Turns out that prediction, which seemed fairly aggressive a few years ago, was a serious underestimate. Here we are at the start of 2016, when Prime membership costs $99 a year, and a new report from Consumer Intelligence Research Partners (CIRP) estimates that there are currently roughly 54 million Amazon Prime members in the U.S. Overall, 47% of the people who shop at Amazon are Prime members, the study says.
For Amazon, the astonishing growth of Prime is a tremendous win-win. Amazon benefits doubly with Prime because 1) it collects annual subscription fees from tens of millions of consumers; and 2) subscribers tend to spend a disproportionately high amount of money with Amazon compared to non-members.
A year ago, a CIRP report estimated that the average Prime member spent $1,500 annually at Amazon, versus $625 for nonmembers. That’s a huge gap, giving credence to the theory that perhaps the biggest accomplishment of Prime is that once subscribers are hooked, they more or less stop shopping everywhere else.
Read next: Is Amazon Prime Worth It?
After all, Prime membership includes two-day free shipping on most purchases at Amazon, and consumers expect to be able to buy nearly everything they need via the site, which is known to have competitive prices on most every item under the sun. So it’s understandable why people stop shopping around and handle the majority of their purchases at Amazon once they’re signed up with Prime.

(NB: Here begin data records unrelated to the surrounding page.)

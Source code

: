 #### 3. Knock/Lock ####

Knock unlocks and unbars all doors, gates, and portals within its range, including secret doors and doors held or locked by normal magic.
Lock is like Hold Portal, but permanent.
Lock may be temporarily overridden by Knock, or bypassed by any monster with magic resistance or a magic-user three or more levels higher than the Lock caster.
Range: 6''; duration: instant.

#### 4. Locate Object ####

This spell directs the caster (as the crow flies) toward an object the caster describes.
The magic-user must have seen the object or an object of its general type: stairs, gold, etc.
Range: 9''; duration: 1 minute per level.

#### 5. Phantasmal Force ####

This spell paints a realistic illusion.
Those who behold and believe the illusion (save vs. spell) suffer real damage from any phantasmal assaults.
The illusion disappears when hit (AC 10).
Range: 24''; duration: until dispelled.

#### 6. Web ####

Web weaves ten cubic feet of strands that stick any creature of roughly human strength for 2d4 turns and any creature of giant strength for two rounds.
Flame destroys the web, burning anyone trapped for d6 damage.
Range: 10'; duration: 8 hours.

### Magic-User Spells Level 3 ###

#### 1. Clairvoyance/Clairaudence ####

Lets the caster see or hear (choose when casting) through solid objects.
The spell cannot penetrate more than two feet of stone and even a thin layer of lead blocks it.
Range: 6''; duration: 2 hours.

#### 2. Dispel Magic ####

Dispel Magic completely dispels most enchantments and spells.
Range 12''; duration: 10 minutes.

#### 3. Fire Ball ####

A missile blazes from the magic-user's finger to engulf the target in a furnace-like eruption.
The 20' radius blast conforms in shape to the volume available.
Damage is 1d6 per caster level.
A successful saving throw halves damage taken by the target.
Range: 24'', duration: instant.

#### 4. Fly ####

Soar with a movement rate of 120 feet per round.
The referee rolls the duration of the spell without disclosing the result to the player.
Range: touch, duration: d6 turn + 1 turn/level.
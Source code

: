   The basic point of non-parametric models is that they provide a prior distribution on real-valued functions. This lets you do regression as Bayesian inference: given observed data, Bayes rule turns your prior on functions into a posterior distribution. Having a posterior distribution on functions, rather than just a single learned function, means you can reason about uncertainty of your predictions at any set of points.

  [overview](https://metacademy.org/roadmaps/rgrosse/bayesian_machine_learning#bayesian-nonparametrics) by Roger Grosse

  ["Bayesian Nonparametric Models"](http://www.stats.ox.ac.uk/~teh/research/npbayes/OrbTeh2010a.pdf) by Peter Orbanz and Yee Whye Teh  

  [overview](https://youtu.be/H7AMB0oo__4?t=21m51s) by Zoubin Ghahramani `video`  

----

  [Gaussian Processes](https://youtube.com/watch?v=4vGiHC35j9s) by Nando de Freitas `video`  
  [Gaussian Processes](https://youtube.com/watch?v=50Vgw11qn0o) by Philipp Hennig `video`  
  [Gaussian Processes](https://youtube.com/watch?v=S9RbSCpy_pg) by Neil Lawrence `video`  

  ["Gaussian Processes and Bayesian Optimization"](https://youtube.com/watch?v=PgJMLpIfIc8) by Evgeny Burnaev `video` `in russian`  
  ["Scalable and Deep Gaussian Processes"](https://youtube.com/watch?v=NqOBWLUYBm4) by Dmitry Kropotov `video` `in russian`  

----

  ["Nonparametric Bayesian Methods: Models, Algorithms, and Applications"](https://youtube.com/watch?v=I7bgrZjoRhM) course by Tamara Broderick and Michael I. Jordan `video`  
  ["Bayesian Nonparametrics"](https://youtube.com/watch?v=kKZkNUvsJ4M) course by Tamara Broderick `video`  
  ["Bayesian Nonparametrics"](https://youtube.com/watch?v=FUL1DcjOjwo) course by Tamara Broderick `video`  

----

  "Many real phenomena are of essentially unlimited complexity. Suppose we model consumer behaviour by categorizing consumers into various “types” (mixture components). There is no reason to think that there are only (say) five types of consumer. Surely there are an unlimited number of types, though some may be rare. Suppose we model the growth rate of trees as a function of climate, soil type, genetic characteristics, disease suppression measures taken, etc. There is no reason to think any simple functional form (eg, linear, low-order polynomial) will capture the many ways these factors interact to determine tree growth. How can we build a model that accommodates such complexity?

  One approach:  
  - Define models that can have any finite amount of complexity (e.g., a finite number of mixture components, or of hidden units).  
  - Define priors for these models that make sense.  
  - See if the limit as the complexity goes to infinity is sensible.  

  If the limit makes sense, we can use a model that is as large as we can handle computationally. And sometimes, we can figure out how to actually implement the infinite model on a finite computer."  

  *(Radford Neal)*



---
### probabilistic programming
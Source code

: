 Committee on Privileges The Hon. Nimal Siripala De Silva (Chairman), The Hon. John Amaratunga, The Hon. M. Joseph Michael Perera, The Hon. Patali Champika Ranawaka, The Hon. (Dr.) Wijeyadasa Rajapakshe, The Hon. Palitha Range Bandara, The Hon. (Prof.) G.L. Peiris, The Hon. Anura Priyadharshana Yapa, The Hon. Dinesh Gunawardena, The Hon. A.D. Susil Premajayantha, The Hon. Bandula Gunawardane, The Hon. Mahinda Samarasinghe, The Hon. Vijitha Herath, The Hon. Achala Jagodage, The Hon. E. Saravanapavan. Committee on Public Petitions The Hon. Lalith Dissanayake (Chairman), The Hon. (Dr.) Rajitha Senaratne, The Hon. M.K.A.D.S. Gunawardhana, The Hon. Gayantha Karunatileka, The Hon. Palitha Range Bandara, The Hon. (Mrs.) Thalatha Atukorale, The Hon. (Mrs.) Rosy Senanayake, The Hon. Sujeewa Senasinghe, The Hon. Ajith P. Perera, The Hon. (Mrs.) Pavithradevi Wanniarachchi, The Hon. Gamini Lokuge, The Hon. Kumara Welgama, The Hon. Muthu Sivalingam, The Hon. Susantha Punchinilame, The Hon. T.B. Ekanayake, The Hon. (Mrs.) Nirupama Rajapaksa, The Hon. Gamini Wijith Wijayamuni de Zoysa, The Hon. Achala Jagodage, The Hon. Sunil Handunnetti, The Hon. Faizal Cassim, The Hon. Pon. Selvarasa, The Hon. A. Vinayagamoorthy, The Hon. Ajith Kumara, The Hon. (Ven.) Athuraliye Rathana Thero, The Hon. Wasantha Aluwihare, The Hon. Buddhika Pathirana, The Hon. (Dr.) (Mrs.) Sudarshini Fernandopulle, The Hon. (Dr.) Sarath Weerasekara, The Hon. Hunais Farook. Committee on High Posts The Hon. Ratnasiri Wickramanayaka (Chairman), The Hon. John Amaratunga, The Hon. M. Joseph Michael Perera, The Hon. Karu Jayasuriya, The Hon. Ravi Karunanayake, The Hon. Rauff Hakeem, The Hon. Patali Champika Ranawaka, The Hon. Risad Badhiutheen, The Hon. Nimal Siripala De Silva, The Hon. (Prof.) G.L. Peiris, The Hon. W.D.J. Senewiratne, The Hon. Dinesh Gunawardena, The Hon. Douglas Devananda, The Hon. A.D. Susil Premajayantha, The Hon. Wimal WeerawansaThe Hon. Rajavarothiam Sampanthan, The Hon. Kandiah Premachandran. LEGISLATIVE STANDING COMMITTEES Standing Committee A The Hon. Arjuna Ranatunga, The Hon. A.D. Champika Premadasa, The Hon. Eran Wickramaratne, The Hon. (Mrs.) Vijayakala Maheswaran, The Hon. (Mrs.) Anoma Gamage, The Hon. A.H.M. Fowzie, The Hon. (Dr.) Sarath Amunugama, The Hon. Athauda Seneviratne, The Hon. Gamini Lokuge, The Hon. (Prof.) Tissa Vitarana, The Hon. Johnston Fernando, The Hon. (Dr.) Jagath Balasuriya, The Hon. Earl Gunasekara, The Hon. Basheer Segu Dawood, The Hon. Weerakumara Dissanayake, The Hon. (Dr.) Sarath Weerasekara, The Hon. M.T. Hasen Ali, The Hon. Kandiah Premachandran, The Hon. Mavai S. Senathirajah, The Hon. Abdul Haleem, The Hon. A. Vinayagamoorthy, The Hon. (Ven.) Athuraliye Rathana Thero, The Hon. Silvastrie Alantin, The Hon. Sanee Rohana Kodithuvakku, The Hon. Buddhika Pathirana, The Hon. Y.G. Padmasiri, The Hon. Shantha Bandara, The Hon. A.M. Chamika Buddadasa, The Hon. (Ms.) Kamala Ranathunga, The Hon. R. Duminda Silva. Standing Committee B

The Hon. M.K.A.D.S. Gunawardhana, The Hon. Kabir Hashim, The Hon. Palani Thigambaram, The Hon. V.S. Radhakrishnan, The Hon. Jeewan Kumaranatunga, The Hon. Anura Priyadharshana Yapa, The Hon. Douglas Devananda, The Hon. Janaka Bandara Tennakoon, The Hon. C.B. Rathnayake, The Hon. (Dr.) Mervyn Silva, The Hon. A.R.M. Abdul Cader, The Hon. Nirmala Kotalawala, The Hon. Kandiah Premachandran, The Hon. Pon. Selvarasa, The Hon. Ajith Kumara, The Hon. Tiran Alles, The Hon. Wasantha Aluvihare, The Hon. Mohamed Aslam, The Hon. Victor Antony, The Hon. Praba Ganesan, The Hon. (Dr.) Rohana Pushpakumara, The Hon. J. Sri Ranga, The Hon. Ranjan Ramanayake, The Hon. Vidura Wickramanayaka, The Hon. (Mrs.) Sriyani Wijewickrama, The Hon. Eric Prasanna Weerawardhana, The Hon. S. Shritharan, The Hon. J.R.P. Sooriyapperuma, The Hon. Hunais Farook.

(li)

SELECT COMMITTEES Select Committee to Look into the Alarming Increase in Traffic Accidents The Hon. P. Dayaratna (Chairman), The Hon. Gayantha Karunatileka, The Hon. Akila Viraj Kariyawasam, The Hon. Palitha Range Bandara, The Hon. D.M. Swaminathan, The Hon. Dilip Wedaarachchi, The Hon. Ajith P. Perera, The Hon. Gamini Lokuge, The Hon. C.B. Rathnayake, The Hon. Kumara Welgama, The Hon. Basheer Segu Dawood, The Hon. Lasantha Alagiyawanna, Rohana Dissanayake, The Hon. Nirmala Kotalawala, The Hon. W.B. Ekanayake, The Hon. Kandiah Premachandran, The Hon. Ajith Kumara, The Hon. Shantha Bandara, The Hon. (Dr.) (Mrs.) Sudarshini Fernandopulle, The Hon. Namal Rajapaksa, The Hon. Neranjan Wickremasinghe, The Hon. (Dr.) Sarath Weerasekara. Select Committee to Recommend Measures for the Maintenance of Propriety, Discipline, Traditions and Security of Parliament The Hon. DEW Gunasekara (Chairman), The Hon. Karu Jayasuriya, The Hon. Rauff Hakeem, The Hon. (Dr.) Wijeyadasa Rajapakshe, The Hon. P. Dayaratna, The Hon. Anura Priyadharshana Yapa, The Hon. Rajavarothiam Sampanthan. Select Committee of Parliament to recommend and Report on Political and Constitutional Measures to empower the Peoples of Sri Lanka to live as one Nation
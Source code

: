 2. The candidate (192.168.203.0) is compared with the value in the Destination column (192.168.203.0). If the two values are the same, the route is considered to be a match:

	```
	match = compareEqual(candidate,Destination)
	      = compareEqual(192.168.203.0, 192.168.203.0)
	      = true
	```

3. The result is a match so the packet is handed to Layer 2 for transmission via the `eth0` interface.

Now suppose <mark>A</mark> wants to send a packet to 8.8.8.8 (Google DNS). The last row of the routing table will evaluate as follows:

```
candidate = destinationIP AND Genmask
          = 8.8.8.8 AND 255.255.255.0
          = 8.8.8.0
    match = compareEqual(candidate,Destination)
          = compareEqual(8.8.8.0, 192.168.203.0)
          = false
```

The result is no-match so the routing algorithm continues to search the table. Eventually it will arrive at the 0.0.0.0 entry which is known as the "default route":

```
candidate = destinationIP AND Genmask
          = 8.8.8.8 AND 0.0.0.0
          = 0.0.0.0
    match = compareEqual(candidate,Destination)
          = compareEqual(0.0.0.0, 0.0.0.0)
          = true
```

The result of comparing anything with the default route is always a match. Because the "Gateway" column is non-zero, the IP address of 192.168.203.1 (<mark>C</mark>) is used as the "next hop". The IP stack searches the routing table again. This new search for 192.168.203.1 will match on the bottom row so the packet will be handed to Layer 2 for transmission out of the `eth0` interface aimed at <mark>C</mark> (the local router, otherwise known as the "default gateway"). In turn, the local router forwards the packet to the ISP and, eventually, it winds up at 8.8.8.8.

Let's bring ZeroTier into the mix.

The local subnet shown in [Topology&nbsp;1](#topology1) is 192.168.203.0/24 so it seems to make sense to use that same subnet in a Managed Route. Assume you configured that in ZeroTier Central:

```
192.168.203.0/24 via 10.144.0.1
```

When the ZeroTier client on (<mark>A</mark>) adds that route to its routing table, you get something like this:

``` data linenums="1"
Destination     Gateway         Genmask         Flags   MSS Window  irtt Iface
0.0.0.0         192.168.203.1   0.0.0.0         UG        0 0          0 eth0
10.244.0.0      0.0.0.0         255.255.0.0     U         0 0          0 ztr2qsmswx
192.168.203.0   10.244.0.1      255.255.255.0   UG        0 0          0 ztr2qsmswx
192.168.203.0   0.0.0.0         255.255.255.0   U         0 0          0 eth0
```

That said, the new CIRP study shows that the growth of Prime membership is actually slowing down. Membership numbers increased 35% in December 2015, compared with 54% growth during the same month in 2014. Prime member spending appears to have decreased as well, with the average subscriber dropping $1,100 per year at the site, versus $600 annually for nonmembers.
The numbers may at first look like bad signs for Amazon, but in fact they’re indications that Amazon, and Prime, are commanding even more dominance in the retail world. The slowdown in Prime growth in December occurred largely because membership ranks had already skyrocketed during 2015, in particularly for the July Amazon Prime Day. The overhyped “summertime Black Friday” may have been bashed relentlessly in social media, but Amazon says it was incredibly successful in generating sales—and in getting people to sign up for Prime subscriptions.
Read next: Amazon Prime Should Come with a Warning
What’s more, a slowdown in Prime growth (and average Prime member spending) is fully expected as the service expands beyond a core wealthy base to lower-income consumers. “While Amazon Prime continues to grow nicely, growth slowed somewhat compared to earlier periods,” Mike Levin, partner and cofounder of CIRP, said in a press release for the new study. “We expect this, as the program matures in the U.S.”